* **To do**: In the data below, find every line with the word "similarity" and copy it out.

* **Given entries**:
****************************************
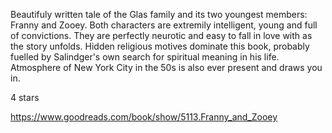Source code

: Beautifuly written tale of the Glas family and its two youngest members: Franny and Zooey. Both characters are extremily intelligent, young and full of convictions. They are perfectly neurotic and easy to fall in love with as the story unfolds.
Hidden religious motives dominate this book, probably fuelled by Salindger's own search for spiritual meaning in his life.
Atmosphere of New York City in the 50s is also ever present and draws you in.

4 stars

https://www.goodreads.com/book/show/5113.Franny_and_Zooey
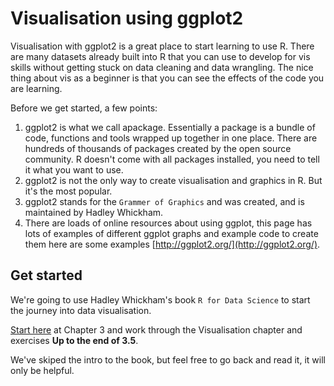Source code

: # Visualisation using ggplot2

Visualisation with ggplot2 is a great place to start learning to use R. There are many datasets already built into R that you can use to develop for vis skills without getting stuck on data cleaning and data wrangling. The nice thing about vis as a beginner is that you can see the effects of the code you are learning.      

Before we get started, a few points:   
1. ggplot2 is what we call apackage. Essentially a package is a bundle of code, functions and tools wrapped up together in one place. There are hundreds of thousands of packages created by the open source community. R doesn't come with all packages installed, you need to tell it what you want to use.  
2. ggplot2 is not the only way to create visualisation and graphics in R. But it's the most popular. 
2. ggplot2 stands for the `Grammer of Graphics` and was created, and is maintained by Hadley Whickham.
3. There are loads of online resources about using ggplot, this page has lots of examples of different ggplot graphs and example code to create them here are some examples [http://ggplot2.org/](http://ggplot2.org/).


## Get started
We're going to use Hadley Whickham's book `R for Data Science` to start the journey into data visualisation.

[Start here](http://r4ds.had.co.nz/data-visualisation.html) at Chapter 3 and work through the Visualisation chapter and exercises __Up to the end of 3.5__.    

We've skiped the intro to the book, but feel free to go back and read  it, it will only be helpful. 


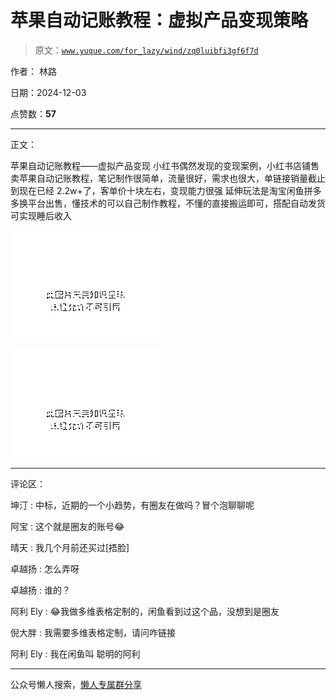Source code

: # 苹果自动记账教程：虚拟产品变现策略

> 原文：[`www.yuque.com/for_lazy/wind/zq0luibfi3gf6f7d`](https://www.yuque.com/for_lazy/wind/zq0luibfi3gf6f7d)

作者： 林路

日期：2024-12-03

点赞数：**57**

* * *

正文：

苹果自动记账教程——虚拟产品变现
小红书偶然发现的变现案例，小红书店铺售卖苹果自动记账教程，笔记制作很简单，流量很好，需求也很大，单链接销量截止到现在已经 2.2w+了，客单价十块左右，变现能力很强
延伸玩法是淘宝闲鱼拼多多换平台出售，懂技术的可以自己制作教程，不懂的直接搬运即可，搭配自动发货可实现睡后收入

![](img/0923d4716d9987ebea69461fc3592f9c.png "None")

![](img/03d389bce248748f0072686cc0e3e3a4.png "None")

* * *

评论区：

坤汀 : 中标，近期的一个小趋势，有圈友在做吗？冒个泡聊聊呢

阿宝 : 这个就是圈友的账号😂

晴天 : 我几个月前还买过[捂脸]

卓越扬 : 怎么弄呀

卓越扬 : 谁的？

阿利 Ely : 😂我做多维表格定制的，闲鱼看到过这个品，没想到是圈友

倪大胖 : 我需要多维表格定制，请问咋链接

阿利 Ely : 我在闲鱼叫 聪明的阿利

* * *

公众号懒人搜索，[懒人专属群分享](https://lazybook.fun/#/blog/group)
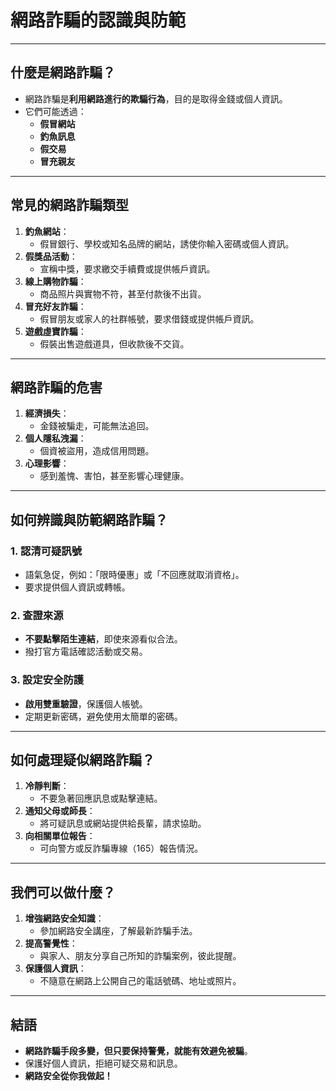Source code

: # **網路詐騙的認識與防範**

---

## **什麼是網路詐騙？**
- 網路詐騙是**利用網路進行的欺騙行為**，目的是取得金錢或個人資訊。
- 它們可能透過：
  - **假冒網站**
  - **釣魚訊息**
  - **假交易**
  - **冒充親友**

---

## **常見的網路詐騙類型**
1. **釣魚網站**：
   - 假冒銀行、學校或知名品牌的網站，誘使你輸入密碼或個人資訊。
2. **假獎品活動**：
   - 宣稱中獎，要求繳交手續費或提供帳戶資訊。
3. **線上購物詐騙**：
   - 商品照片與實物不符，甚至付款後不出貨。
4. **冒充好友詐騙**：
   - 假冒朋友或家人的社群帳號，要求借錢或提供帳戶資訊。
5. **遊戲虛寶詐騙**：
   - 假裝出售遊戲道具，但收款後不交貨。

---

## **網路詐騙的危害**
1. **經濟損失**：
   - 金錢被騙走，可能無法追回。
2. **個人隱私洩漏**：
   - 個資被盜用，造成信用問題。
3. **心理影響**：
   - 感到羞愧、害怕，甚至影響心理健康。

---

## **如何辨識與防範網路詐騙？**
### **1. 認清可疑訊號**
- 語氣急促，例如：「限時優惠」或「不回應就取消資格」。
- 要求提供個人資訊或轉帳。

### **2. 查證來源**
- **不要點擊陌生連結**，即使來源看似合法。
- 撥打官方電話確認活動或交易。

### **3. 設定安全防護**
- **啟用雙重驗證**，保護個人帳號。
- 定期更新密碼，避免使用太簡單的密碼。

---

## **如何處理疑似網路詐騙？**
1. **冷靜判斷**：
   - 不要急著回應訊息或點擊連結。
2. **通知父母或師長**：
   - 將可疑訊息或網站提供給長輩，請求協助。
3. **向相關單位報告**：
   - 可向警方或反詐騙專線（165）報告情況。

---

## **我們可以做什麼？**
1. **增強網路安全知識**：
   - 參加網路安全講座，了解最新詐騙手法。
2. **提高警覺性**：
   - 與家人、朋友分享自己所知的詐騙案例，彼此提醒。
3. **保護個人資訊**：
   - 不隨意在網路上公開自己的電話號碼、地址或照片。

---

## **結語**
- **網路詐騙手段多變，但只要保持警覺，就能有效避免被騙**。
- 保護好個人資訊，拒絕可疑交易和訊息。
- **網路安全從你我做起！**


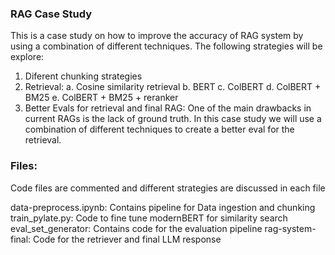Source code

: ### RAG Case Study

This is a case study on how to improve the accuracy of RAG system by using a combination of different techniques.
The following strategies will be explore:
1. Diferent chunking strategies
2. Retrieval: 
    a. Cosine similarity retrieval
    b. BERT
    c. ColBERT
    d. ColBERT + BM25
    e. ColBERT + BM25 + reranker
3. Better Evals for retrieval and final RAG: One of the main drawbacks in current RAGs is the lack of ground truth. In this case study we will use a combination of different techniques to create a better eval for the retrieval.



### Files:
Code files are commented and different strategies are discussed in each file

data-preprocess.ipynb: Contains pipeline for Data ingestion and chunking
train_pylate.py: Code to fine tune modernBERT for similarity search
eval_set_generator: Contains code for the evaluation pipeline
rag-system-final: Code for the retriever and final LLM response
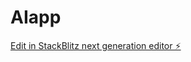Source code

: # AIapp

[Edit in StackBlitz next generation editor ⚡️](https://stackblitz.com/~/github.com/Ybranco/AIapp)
****************************************
* **Task result**:
    a. Cosine similarity retrieval
train_pylate.py: Code to fine tune modernBERT for similarity search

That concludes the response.